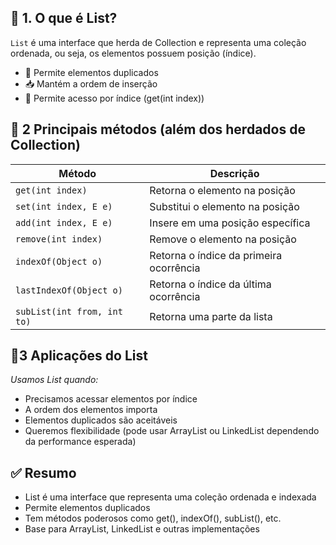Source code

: ## 🔹 1. O que é List?
`List` é uma interface que herda de Collection e representa uma coleção ordenada, ou seja, os elementos possuem posição (índice).

* 🔁 Permite elementos duplicados
* 📥 Mantém a ordem de inserção
* 🔢 Permite acesso por índice (get(int index))

## 🔹 2 Principais métodos (além dos herdados de Collection)

| Método                      | Descrição                               |
| --------------------------- | --------------------------------------- |
| `get(int index)`            | Retorna o elemento na posição           |
| `set(int index, E e)`       | Substitui o elemento na posição         |
| `add(int index, E e)`       | Insere em uma posição específica        |
| `remove(int index)`         | Remove o elemento na posição            |
| `indexOf(Object o)`         | Retorna o índice da primeira ocorrência |
| `lastIndexOf(Object o)`     | Retorna o índice da última ocorrência   |
| `subList(int from, int to)` | Retorna uma parte da lista              |



## 🔹3 Aplicações do List

*Usamos List quando:*

* Precisamos acessar elementos por índice
* A ordem dos elementos importa
* Elementos duplicados são aceitáveis
* Queremos flexibilidade (pode usar ArrayList ou LinkedList dependendo da performance esperada)

## ✅ Resumo
* List é uma interface que representa uma coleção ordenada e indexada
* Permite elementos duplicados
* Tem métodos poderosos como get(), indexOf(), subList(), etc.
* Base para ArrayList, LinkedList e outras implementações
┄┄┄┄┄┄
→ **Your goal**
Everything from the line containing "da performance esperada)" through the final line of the entries is to be written out exactly. No other lines belong in the answer.

→ **Written response**
* Queremos flexibilidade (pode usar ArrayList ou LinkedList dependendo da performance esperada)

## ✅ Resumo
* List é uma interface que representa uma coleção ordenada e indexada
* Permite elementos duplicados
* Tem métodos poderosos como get(), indexOf(), subList(), etc.
* Base para ArrayList, LinkedList e outras implementações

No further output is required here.